## Input material
* * * * *

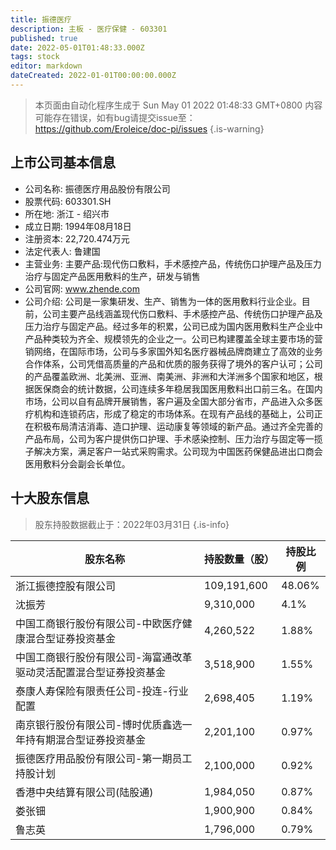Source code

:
 ```yaml
---
title: 振德医疗
description: 主板 - 医疗保健 - 603301
published: true
date: 2022-05-01T01:48:33.000Z
tags: stock
editor: markdown
dateCreated: 2022-01-01T00:00:00.000Z
---
```


> 本页面由自动化程序生成于 Sun May 01 2022 01:48:33 GMT+0800
> 内容可能存在错误，如有bug请提交issue至：https://github.com/Eroleice/doc-pi/issues
{.is-warning}

## 上市公司基本信息
- 公司名称: 振德医疗用品股份有限公司
- 股票代码: 603301.SH
- 所在地: 浙江 - 绍兴市
- 成立日期: 1994年08月18日
- 注册资本: 22,720.474万元
- 法定代表人: 鲁建国
- 主营业务: 主要产品:现代伤口敷料，手术感控产品，传统伤口护理产品及压力治疗与固定产品医用敷料的生产，研发与销售
- 公司官网: www.zhende.com
- 公司介绍: 公司是一家集研发、生产、销售为一体的医用敷料行业企业。目前，公司主要产品线涵盖现代伤口敷料、手术感控产品、传统伤口护理产品及压力治疗与固定产品。经过多年的积累，公司已成为国内医用敷料生产企业中产品种类较为齐全、规模领先的企业之一。公司已构建覆盖全球主要市场的营销网络，在国际市场，公司与多家国外知名医疗器械品牌商建立了高效的业务合作体系，公司凭借高质量的产品和优质的服务获得了境外的客户认可；公司的产品覆盖欧洲、北美洲、亚洲、南美洲、非洲和大洋洲多个国家和地区，根据医保商会的统计数据，公司连续多年稳居我国医用敷料出口前三名。在国内市场，公司以自有品牌开展销售，客户遍及全国大部分省市，产品进入众多医疗机构和连锁药店，形成了稳定的市场体系。在现有产品线的基础上，公司正在积极布局清洁消毒、造口护理、运动康复等领域的新产品。通过齐全完善的产品布局，公司为客户提供伤口护理、手术感染控制、压力治疗与固定等一揽子解决方案，满足客户一站式采购需求。公司现为中国医药保健品进出口商会医用敷料分会副会长单位。


## 十大股东信息
> 股东持股数据截止于：2022年03月31日
{.is-info}

| 股东名称 | 持股数量（股） | 持股比例 |
| --- | --- | --- |
| 浙江振德控股有限公司 | 109,191,600 | 48.06% |
| 沈振芳 | 9,310,000 | 4.1% |
| 中国工商银行股份有限公司-中欧医疗健康混合型证券投资基金 | 4,260,522 | 1.88% |
| 中国工商银行股份有限公司-海富通改革驱动灵活配置混合型证券投资基金 | 3,518,900 | 1.55% |
| 泰康人寿保险有限责任公司-投连-行业配置 | 2,698,405 | 1.19% |
| 南京银行股份有限公司-博时优质鑫选一年持有期混合型证券投资基金 | 2,201,100 | 0.97% |
| 振德医疗用品股份有限公司-第一期员工持股计划 | 2,100,000 | 0.92% |
| 香港中央结算有限公司(陆股通) | 1,984,050 | 0.87% |
| 娄张钿 | 1,900,900 | 0.84% |
| 鲁志英 | 1,796,000 | 0.79% |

* * * * *

## What is needed
Nothing but the lines from the one containing "2,698,405 | 1.19% |" through the last line of the data above should be set down, word for word.

## Answer for this exercise
| 泰康人寿保险有限责任公司-投连-行业配置 | 2,698,405 | 1.19% |
| 南京银行股份有限公司-博时优质鑫选一年持有期混合型证券投资基金 | 2,201,100 | 0.97% |
| 振德医疗用品股份有限公司-第一期员工持股计划 | 2,100,000 | 0.92% |
| 香港中央结算有限公司(陆股通) | 1,984,050 | 0.87% |
| 娄张钿 | 1,900,900 | 0.84% |
| 鲁志英 | 1,796,000 | 0.79% |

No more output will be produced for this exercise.